Figure 1. Virtex-II Pro FPGA Family

The technology of VLSI memory is everything in this equation—FPGAs are in the realm of commodity silicon manufacturing and typically have better silicon wafer yields than custom VLSIs. Following Moore's Law, FPGAs, much like DRAM and other advanced memory products, are the lead silicon technology drivers, pushing the most advanced 300mm wafer technology at deep submicron densities.

Tools for a New Paradigm

In this article, we introduce the most recent Xilinx FPGA design tools. The design tools are called the Integrated Software Environment, or ISE. These design tools are now released for the Linux platform as the Xilinx ISE 6.1i tools for Linux.
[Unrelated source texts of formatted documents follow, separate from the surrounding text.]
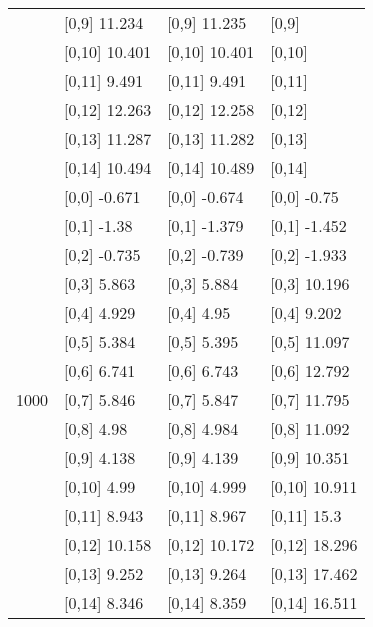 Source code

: \begin{table}
\begin{tabular}[t]{llll}
 & {}[0,9] 11.234 & {}[0,9] 11.235 & {}[0,9]\\
\addlinespace
 & {}[0,10] 10.401 & {}[0,10] 10.401 & {}[0,10]\\
 & {}[0,11] 9.491 & {}[0,11] 9.491 & {}[0,11]\\
 & {}[0,12] 12.263 & {}[0,12] 12.258 & {}[0,12]\\
 & {}[0,13] 11.287 & {}[0,13] 11.282 & {}[0,13]\\
 & {}[0,14] 10.494 & {}[0,14] 10.489 & {}[0,14]\\
\addlinespace
 & {}[0,0] -0.671 & {}[0,0] -0.674 & {}[0,0] -0.75\\
 & {}[0,1] -1.38 & {}[0,1] -1.379 & {}[0,1] -1.452\\
 & {}[0,2] -0.735 & {}[0,2] -0.739 & {}[0,2] -1.933\\
 & {}[0,3] 5.863 & {}[0,3] 5.884 & {}[0,3] 10.196\\
 & {}[0,4] 4.929 & {}[0,4] 4.95 & {}[0,4] 9.202\\
\addlinespace
 & {}[0,5] 5.384 & {}[0,5] 5.395 & {}[0,5] 11.097\\
 & {}[0,6] 6.741 & {}[0,6] 6.743 & {}[0,6] 12.792\\
1000 & {}[0,7] 5.846 & {}[0,7] 5.847 & {}[0,7] 11.795\\
 & {}[0,8] 4.98 & {}[0,8] 4.984 & {}[0,8] 11.092\\
 & {}[0,9] 4.138 & {}[0,9] 4.139 & {}[0,9] 10.351\\
\addlinespace
 & {}[0,10] 4.99 & {}[0,10] 4.999 & {}[0,10] 10.911\\
 & {}[0,11] 8.943 & {}[0,11] 8.967 & {}[0,11] 15.3\\
 & {}[0,12] 10.158 & {}[0,12] 10.172 & {}[0,12] 18.296\\
 & {}[0,13] 9.252 & {}[0,13] 9.264 & {}[0,13] 17.462\\
 & {}[0,14] 8.346 & {}[0,14] 8.359 & {}[0,14] 16.511\\
\bottomrule
\end{tabular}
\end{table}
This allows FPGA design on a platform having very low total cost of ownership.

Designing with an FPGA device is both different from and similar to programming microprocessors in a language such as C. Hardware description languages (HDLs) are used to design logic at a high level. Verilog and VHDL are the most popular HDLs in industry practice, and ISE 6.1i supports both. These languages allow description of hardware in structural or behavioral terms, or as a mix of both. HDLs are the input source code for specialized compilers, which either synthesize logic for a target or allow it to be simulated. Here, our focus is on logic synthesis, with an inside look at the FPGA and, finally, generation of the configuration bitstream with the ISE 6.1i tools.

One way logic is different from software is that it's inherently parallel. HDLs can describe numerous concurrent changes directly, unlike the major programming languages, for example, when specifying synchronous changes in a logic circuit based on the rising edge of a clock signal. In logic design, as contrasted with programming, one is often describing something that takes area, not memory. Both logic and programs require that time elapses during operation, and our preference is normally that it be very little time. As we will see, the ISE 6.1i design tools can help with both area and time optimization.

This article covers the basic steps in entering a simple but interesting design in Verilog and explores some of the capabilities of the tool. We also look inside the FPGA device configuration. See Resources for more information about the Verilog HDL. Additionally, refer to the July 2002 issue of LJ (/article/6001) for an article on a free Verilog tool, which also contains a Verilog tutorial.

Setting Up a New Project with ISE 6.1i

For this tour, we synthesize a 16-bit pipelined parallel multiplier by specifying it with behavioral Verilog. We use synthesis to create and evaluate this result. Then, we use the implementation tools in ISE 6.1i to create a configuration for a particular Virtex-II Pro FPGA device. Various options of the toolchain are explained in the process, including a way to look inside the implemented FPGA.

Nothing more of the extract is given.